Schedule 2 to this Bill amends the Income Tax Assessment Act 1997 to introduce statutory 'caps' that will be the effective life used to calculate the decline in value of those assets if:
- the taxpayer chooses to adopt the effective life determined by the Commissioner for a particular asset; and
- the cap (if any) that applies to that asset is shorter than the effective life determined by the Commissioner.
Date of effect: This measure will apply to an asset if its start time is on or after 1 January 2005. In practice, the statutory 'caps' will apply in relation to revised Commissioner determined 'safeharbour' effective lives that have effect from 1 January 2005.
Proposal announced: This measure was announced by the Minister for Revenue and Assistant Treasurer in Press Release No. 003 of 12 August 2004 and reaffirmed in Press Release No. 021 of 15 December 2004.
Financial impact: The effect of this measure is to limit the revenue gain arising from the revised Commissioner's Determination to $1 million for the financial year 2004-05, $10 million for 2005-06, $31 million for 2006-07 and $52 million for 2007-08. If these statutory 'caps' were not introduced, taxpayers could be expected to pay an extra $3 million for the year 2004-05, $30 million for 2005-06, $95 million for 2006-07 and $156 million for 2007-08. This is because the statutory 'caps' provide significantly shorter effective lives than the Commissioner's Determination. The proposed statutory effective life 'caps' will provide a tax benefit to affected taxpayers of $2 million for 2004-05, $20 million for 2005-06, $64 million for 2006-07 and $104 million for 2007-08.

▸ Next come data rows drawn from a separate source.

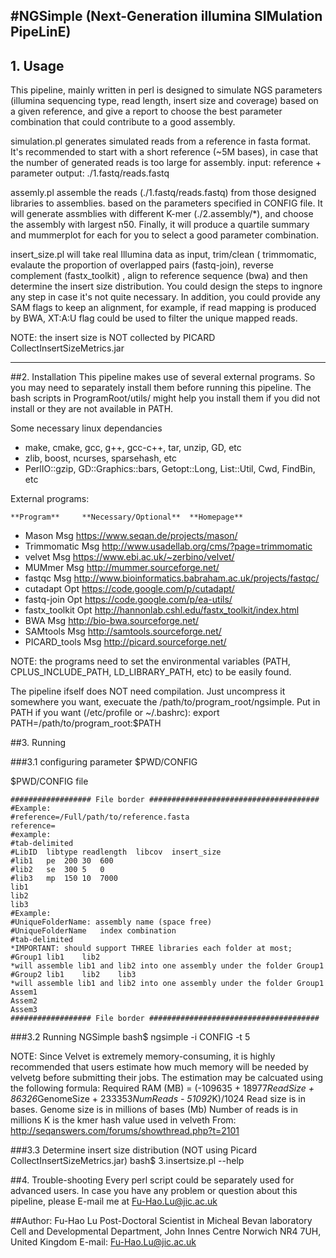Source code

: #NGSimple (Next-Generation illumina SIMulation PipeLinE) 
------------------------------------------------------------------
## 1. Usage

This pipeline, mainly written in perl is designed to simulate NGS 
parameters (illumina sequencing type, read length, insert size and
 coverage) based on a given reference, and give a report to choose
 the best parameter combination that could contribute to a good 
assembly.

simulation.pl generates simulated reads from a reference in fasta
 format. It's recommended to start with a short reference (~5M 
bases), in case that the number of generated reads is too large for
 assembly.
    input: reference + parameter
    output: ./1.fastq/reads.fastq

assemly.pl assemble the reads (./1.fastq/reads.fastq) from those 
designed libraries to assemblies. based on the parameters specified 
in CONFIG file. It will generate assmblies with different K-mer 
(./2.assembly/*), and choose the assembly with largest n50. Finally,
 it will produce a quartile summary and mummerplot for each for you 
to select a good parameter combination.

insert_size.pl will take real Illumina data as input, trim/clean (
trimmomatic, evalaute the proportion of overlapped pairs (fastq-join),
 reverse complement (fastx_toolkit) , align to reference sequence 
(bwa) and then determine the insert size distribution. You could 
design the steps to ingnore any step in case it's not quite necessary. 
In addition, you could provide any SAM flags to keep an alignment, 
for example, if read mapping is produced by BWA, XT:A:U flag could be
 used to filter the unique mapped reads.

NOTE: the insert size is NOT collected by PICARD CollectInsertSizeMetrics.jar

----------------------------------------------------------------------

##2. Installation
This pipeline makes use of several external programs. So you may need to 
separately install them before running this pipeline. The bash scripts in
 ProgramRoot/utils/ might help you install them if you did not install or 
they are not available in PATH. 

Some necessary linux dependancies

*    make, cmake, gcc, g++, gcc-c++, tar, unzip, GD, etc
*    zlib, boost, ncurses, sparsehash, etc
*    PerlIO::gzip, GD::Graphics::bars, Getopt::Long, List::Util, Cwd, FindBin, etc

External programs:

    **Program**		**Necessary/Optional**	**Homepage**

*    Mason          Msg    https://www.seqan.de/projects/mason/
*    Trimmomatic    Msg    http://www.usadellab.org/cms/?page=trimmomatic
*    velvet         Msg    https://www.ebi.ac.uk/~zerbino/velvet/
*    MUMmer         Msg    http://mummer.sourceforge.net/
*    fastqc         Msg    http://www.bioinformatics.babraham.ac.uk/projects/fastqc/
*    cutadapt       Opt    https://code.google.com/p/cutadapt/
*    fastq-join     Opt    https://code.google.com/p/ea-utils/
*    fastx_toolkit  Opt    http://hannonlab.cshl.edu/fastx_toolkit/index.html
*    BWA            Msg    http://bio-bwa.sourceforge.net/
*    SAMtools       Msg    http://samtools.sourceforge.net/
*    PICARD_tools   Msg    http://picard.sourceforge.net/

NOTE: the programs need to set the environmental variables (PATH, 
CPLUS_INCLUDE_PATH, LD_LIBRARY_PATH, etc) to be easily found. 

The pipeline ifself does NOT need compilation. Just uncompress it somewhere
 you want, execuate the /path/to/program_root/ngsimple. Put in PATH if 
you want (/etc/profile or ~/.bashrc): 
	export PATH=/path/to/program_root:$PATH


##3. Running

###3.1 configuring parameter $PWD/CONFIG

$PWD/CONFIG file

	################## File border ######################################
	#Example:
	#reference=/Full/path/to/reference.fasta
	reference=
	#example:
	#tab-delimited
	#LibID	libtype	readlength	libcov	insert_size
	#lib1	pe	200	30	600
	#lib2	se	300	5	0
	#lib3	mp	150	10	7000
	lib1
	lib2
	lib3
	#Example:
	#UniqueFolderName: assembly name (space free)
	#UniqueFolderName	index combination
	#tab-delimited
	*IMPORTANT: should support THREE libraries each folder at most;
	#Group1	lib1	lib2
	*will assemble lib1 and lib2 into one assembly under the folder Group1
	#Group2	lib1	lib2	lib3
	*will assemble lib1 and lib2 into one assembly under the folder Group1
	Assem1
	Assem2
	Assem3
	################## File border ######################################


###3.2 Running NGSimple
bash$ ngsimple -i CONFIG -t 5
	
NOTE: Since Velvet is extremely memory-consuming, it is highly recommended 
that users estimate how much memory will be needed by velvetg before 
submitting their jobs. The estimation may be calcuated using the following 
formula:
Required RAM (MB) = (-109635 + 18977*ReadSize + 86326*GenomeSize + 233353*NumReads - 51092*K)/1024
  Read size is in bases.
  Genome size is in millions of bases (Mb)
  Number of reads is in millions
  K is the kmer hash value used in velveth
From: http://seqanswers.com/forums/showthread.php?t=2101


###3.3 Determine insert size distribution (NOT using Picard CollectInsertSizeMetrics.jar)
	bash$ 3.insertsize.pl --help

##4. Trouble-shooting
Every perl script could be separately used for advanced users. In case
 you have any problem or question about this pipeline, please E-mail 
me at Fu-Hao.Lu@jic.ac.uk


##Author:
  Fu-Hao Lu
  Post-Doctoral Scientist in Micheal Bevan laboratory
  Cell and Developmental Department, John Innes Centre
  Norwich NR4 7UH, United Kingdom
  E-mail: Fu-Hao.Lu@jic.ac.uk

Compliance cost impact: Taxpayers will not incur additional compliance costs where a capped life applies to an asset.
Schedule 3 to this Bill amends the A New Tax System (Goods and Services Tax) Act 1999 to ensure that the goods and services tax applies to transactions involving non-residents who supply options or rights to things which are connected with Australia.
Date of effect: On or after the date of introduction of this Bill to Parliament.
Proposal announced: This proposal has not been announced.
Financial impact: This measure is expected to result in a gain to revenue as follows:
|$50 million||$140 million||$140 million||$150 million|
Compliance cost impact: The amendments are not expected to impact significantly on compliance costs of Australian enterprises.
Schedule 4 to this Bill amends the Income Tax Assessment Act 1997 to introduce a tax offset for workers aged 55 years and over. Eligibility for the offset will be based on age and net income from working, with a maximum annual tax offset of $500.
Date of effect: These amendments will apply to assessments for income years commencing on or after 1 July 2004.
Proposal announced: This measure was announced by the Government in its election statement Mature Age Worker Tax Offset on 9 September 2004.
Financial impact: This measure will cost the revenue $460 million in 2005-06, $490 million in 2006-07 and $490 million in 2007-08.
Compliance cost impact: This measure is expected to have a minimal impact on compliance costs.